» Task input
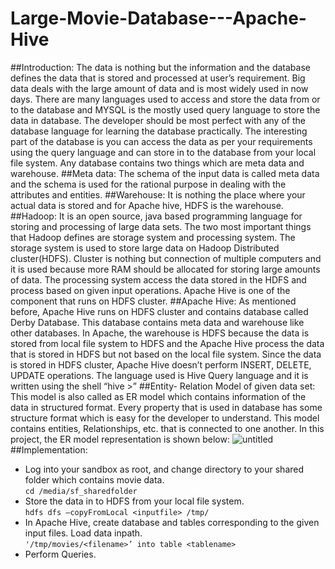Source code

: # Large-Movie-Database---Apache-Hive
##Introduction:
The data is nothing but the information and the database defines the data that is stored and processed at user’s requirement. Big data deals with the large amount of data and is most widely used in now days. There are many languages used to access and store the data from or to the database and MYSQL is the mostly used query language to store the data in database. The developer should be most perfect with any of the database language for learning the database practically. The interesting part of the database is you can access the data as per your requirements using the query language and can store in to the database from your local file system. 
Any database contains two things which are meta data and warehouse.
##Meta data: 
The schema of the input data is called meta data and the schema is used for the rational purpose in dealing with the attributes and entities.
##Warehouse: 
It is nothing the place where your actual data is stored and for Apache hive, HDFS is the warehouse.
##Hadoop:
It is an open source, java based programming language for storing and processing of large data sets. The two most important things that Hadoop defines are storage system and processing system. The storage system is used to store large data on Hadoop Distributed cluster(HDFS). Cluster is nothing but connection of multiple computers and it is used because more RAM should be allocated for storing large amounts of data. The processing system access the data stored in the HDFS and process based on given input operations. Apache Hive is one of the component that runs on HDFS cluster.
##Apache Hive:
As mentioned before, Apache Hive runs on HDFS cluster and contains database called Derby Database. This database contains meta data and warehouse like other databases. In Apache, the warehouse is HDFS because the data is stored from local file system to HDFS and the Apache Hive process the data that is stored in HDFS but not based on the local file system. Since the data is stored in HDFS cluster, Apache Hive doesn’t perform INSERT, DELETE, UPDATE operations.  The language used is Hive Query language and it is written using the shell “hive >”
##Entity- Relation Model of given data set:
This model is also called as ER model which contains information of the data in structured format.
Every property that is used in database has some structure format which is easy for the developer to understand. This model contains entities, Relationships, etc. that is connected to one another. In this project, the ER model representation is shown below:
![untitled](https://cloud.githubusercontent.com/assets/18632383/23093182/fe2fc638-f5a9-11e6-9d07-42dabf9416ff.png)
##Implementation:
* Log into your sandbox as root, and change directory to your shared folder which contains movie data.  
        ```cd /media/sf_sharedfolder```
* Store the data in to HDFS from your local file system.  
         ```hdfs dfs –copyFromLocal <inputfile> /tmp/```
* In Apache Hive, create database and tables corresponding to the given input files. Load data inpath.  
       ```'/tmp/movies/<filename>’ into table <tablename>```
* Perform Queries.  

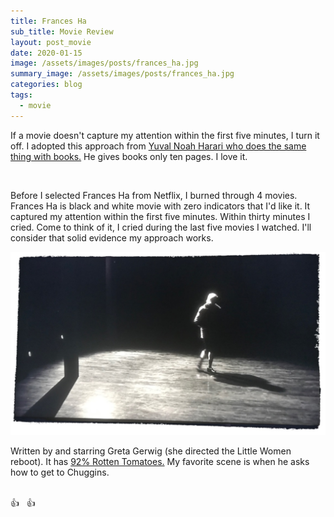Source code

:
 ```yaml
---
title: Frances Ha
sub_title: Movie Review
layout: post_movie
date: 2020-01-15
image: /assets/images/posts/frances_ha.jpg
summary_image: /assets/images/posts/frances_ha.jpg
categories: blog
tags:
  - movie
---
```


If a movie doesn't capture my attention within the first five minutes, I turn it off. I adopted this approach from <a class="external" href="https://youtu.be/Bw9P_ZXWDJU?t=2789" target="_blank">
Yuval Noah Harari who does the same thing with books.</a> He gives books only ten pages. I love it.

<br />

Before I selected Frances Ha from Netflix, I burned through 4 movies. Frances Ha is black and white movie with zero indicators that I'd like it. It captured my attention within the first five minutes. Within thirty minutes I cried. Come to think of it, I cried during the last five movies I watched. I'll consider that solid evidence my approach works.

![My helpful screenshot](/assets/images/posts/frances_ha.jpg)

Written by and starring Greta Gerwig (she directed the Little Women reboot). It has <a class="external" href="https://www.rottentomatoes.com/m/frances_ha_2013" target="_blank">92% Rotten Tomatoes.</a> My favorite scene is when he asks how to get to Chuggins. 

<br />
👍&nbsp;&nbsp;&nbsp;👍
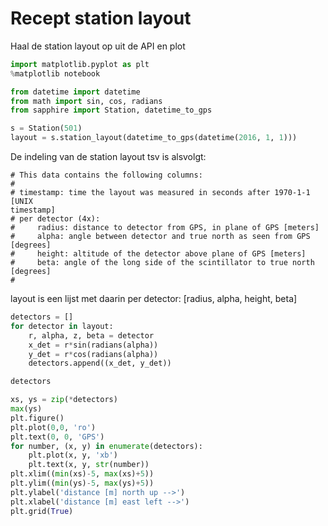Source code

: # Recept station layout

Haal de station layout op uit de API en plot

```python
import matplotlib.pyplot as plt
%matplotlib notebook
```

```python
from datetime import datetime
from math import sin, cos, radians
from sapphire import Station, datetime_to_gps
```

```python
s = Station(501)
layout = s.station_layout(datetime_to_gps(datetime(2016, 1, 1)))
```

De indeling van de station layout tsv is alsvolgt:
```
# This data contains the following columns:
#
# timestamp: time the layout was measured in seconds after 1970-1-1 [UNIX
timestamp]
# per detector (4x):
#     radius: distance to detector from GPS, in plane of GPS [meters]
#     alpha: angle between detector and true north as seen from GPS [degrees]
#     height: altitude of the detector above plane of GPS [meters]
#     beta: angle of the long side of the scintillator to true north [degrees]
#

```

layout is een lijst met daarin per detector: [radius, alpha, height, beta]

```python
detectors = []
for detector in layout:
    r, alpha, z, beta = detector
    x_det = r*sin(radians(alpha))
    y_det = r*cos(radians(alpha))
    detectors.append((x_det, y_det))
```

```python
detectors
```

```python
xs, ys = zip(*detectors)
max(ys)
plt.figure()
plt.plot(0,0, 'ro')
plt.text(0, 0, 'GPS')
for number, (x, y) in enumerate(detectors):
    plt.plot(x, y, 'xb')
    plt.text(x, y, str(number))
plt.xlim((min(xs)-5, max(xs)+5))
plt.ylim((min(ys)-5, max(ys)+5))
plt.ylabel('distance [m] north up -->')
plt.xlabel('distance [m] east left -->')
plt.grid(True)
```
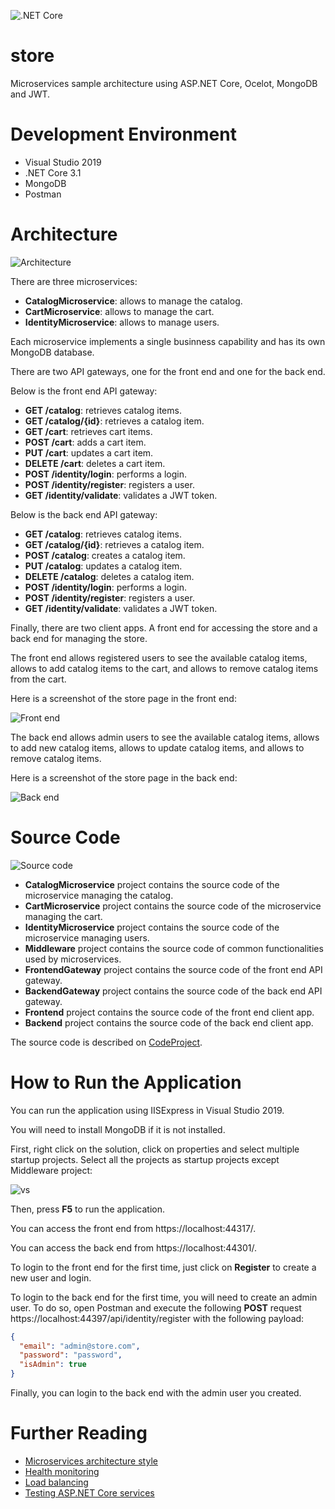 ![.NET Core](https://github.com/aelassas/store/workflows/.NET%20Core/badge.svg)

# store

Microservices sample architecture using ASP.NET Core, Ocelot, MongoDB and JWT.

# Development Environment

- Visual Studio 2019
- .NET Core 3.1
- MongoDB
- Postman

# Architecture

![Architecture](https://www.codeproject.com/KB/cs/5271708/architecture.jpg)

There are three microservices:

- **CatalogMicroservice**: allows to manage the catalog.
- **CartMicroservice**: allows to manage the cart.
- **IdentityMicroservice**: allows to manage users.

Each microservice implements a single businness capability and has its own MongoDB database.

There are two API gateways, one for the front end and one for the back end.

Below is the front end API gateway:

- **GET /catalog**: retrieves catalog items.
- **GET /catalog/{id}**: retrieves a catalog item.
- **GET /cart**: retrieves cart items.
- **POST /cart**: adds a cart item.
- **PUT /cart**: updates a cart item.
- **DELETE /cart**: deletes a cart item.
- **POST /identity/login**: performs a login.
- **POST /identity/register**: registers a user.
- **GET /identity/validate**: validates a JWT token.

Below is the back end API gateway:

- **GET /catalog**: retrieves catalog items.
- **GET /catalog/{id}**: retrieves a catalog item.
- **POST /catalog**: creates a catalog item.
- **PUT /catalog**: updates a catalog item.
- **DELETE /catalog**: deletes a catalog item.
- **POST /identity/login**: performs a login.
- **POST /identity/register**: registers a user.
- **GET /identity/validate**: validates a JWT token.

Finally, there are two client apps. A front end for accessing the store and a back end for managing the store.

The front end allows registered users to see the available catalog items, allows to add catalog items to the cart, and allows to remove catalog items from the cart.

Here is a screenshot of the store page in the front end:

![Front end](https://www.codeproject.com/KB/cs/5271708/frontend.jpg)

The back end allows admin users to see the available catalog items, allows to add new catalog items, allows to update catalog items, and allows to remove catalog items.

Here is a screenshot of the store page in the back end:

![Back end](https://www.codeproject.com/KB/cs/5271708/backend.jpg?ref=1)

# Source Code

![Source code](https://www.codeproject.com/KB/cs/5271708/solution.jpg)

- **CatalogMicroservice** project contains the source code of the microservice managing the catalog.
- **CartMicroservice** project contains the source code of the microservice managing the cart.
- **IdentityMicroservice** project contains the source code of the microservice managing users.
- **Middleware** project contains the source code of common functionalities used by microservices.
- **FrontendGateway** project contains the source code of the front end API gateway.
- **BackendGateway** project contains the source code of the back end API gateway.
- **Frontend** project contains the source code of the front end client app.
- **Backend** project contains the source code of the back end client app.

The source code is described on [CodeProject](https://www.codeproject.com/Articles/5271708/Microservices-using-ASP-NET-Core-Ocelot-MongoDB-an).

# How to Run the Application

You can run the application using IISExpress in Visual Studio 2019.

You will need to install MongoDB if it is not installed.

First, right click on the solution, click on properties and select multiple startup projects. Select all the projects as startup projects except Middleware project:

![vs](https://www.codeproject.com/KB/cs/5271708/vs-startup.jpg)

Then, press **F5** to run the application.

You can access the front end from https://localhost:44317/.

You can access the back end from https://localhost:44301/.

To login to the front end for the first time, just click on **Register** to create a new user and login.

To login to the back end for the first time, you will need to create an admin user. To do so, open Postman and execute the following **POST** request https://localhost:44397/api/identity/register with the following payload:

```json
{
  "email": "admin@store.com",
  "password": "password",
  "isAdmin": true
}
```
Finally, you can login to the back end with the admin user you created.

# Further Reading

- [Microservices architecture style](https://docs.microsoft.com/en-us/azure/architecture/guide/architecture-styles/microservices)
- [Health monitoring](https://docs.microsoft.com/en-us/dotnet/architecture/microservices/implement-resilient-applications/monitor-app-health)
- [Load balancing](https://ocelot.readthedocs.io/en/latest/features/loadbalancer.html)
- [Testing ASP.NET Core services](https://docs.microsoft.com/en-us/dotnet/architecture/microservices/multi-container-microservice-net-applications/test-aspnet-core-services-web-apps)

» What you should do
From the entries above, restate word for word the lines from the line containing "# Development Environment" to the line containing "- **IdentityMicroservice**: allows", both ends included, and nothing more.

» Exercise response
# Development Environment

- Visual Studio 2019
- .NET Core 3.1
- MongoDB
- Postman

# Architecture

![Architecture](https://www.codeproject.com/KB/cs/5271708/architecture.jpg)

There are three microservices:

- **CatalogMicroservice**: allows to manage the catalog.
- **CartMicroservice**: allows to manage the cart.
- **IdentityMicroservice**: allows to manage users.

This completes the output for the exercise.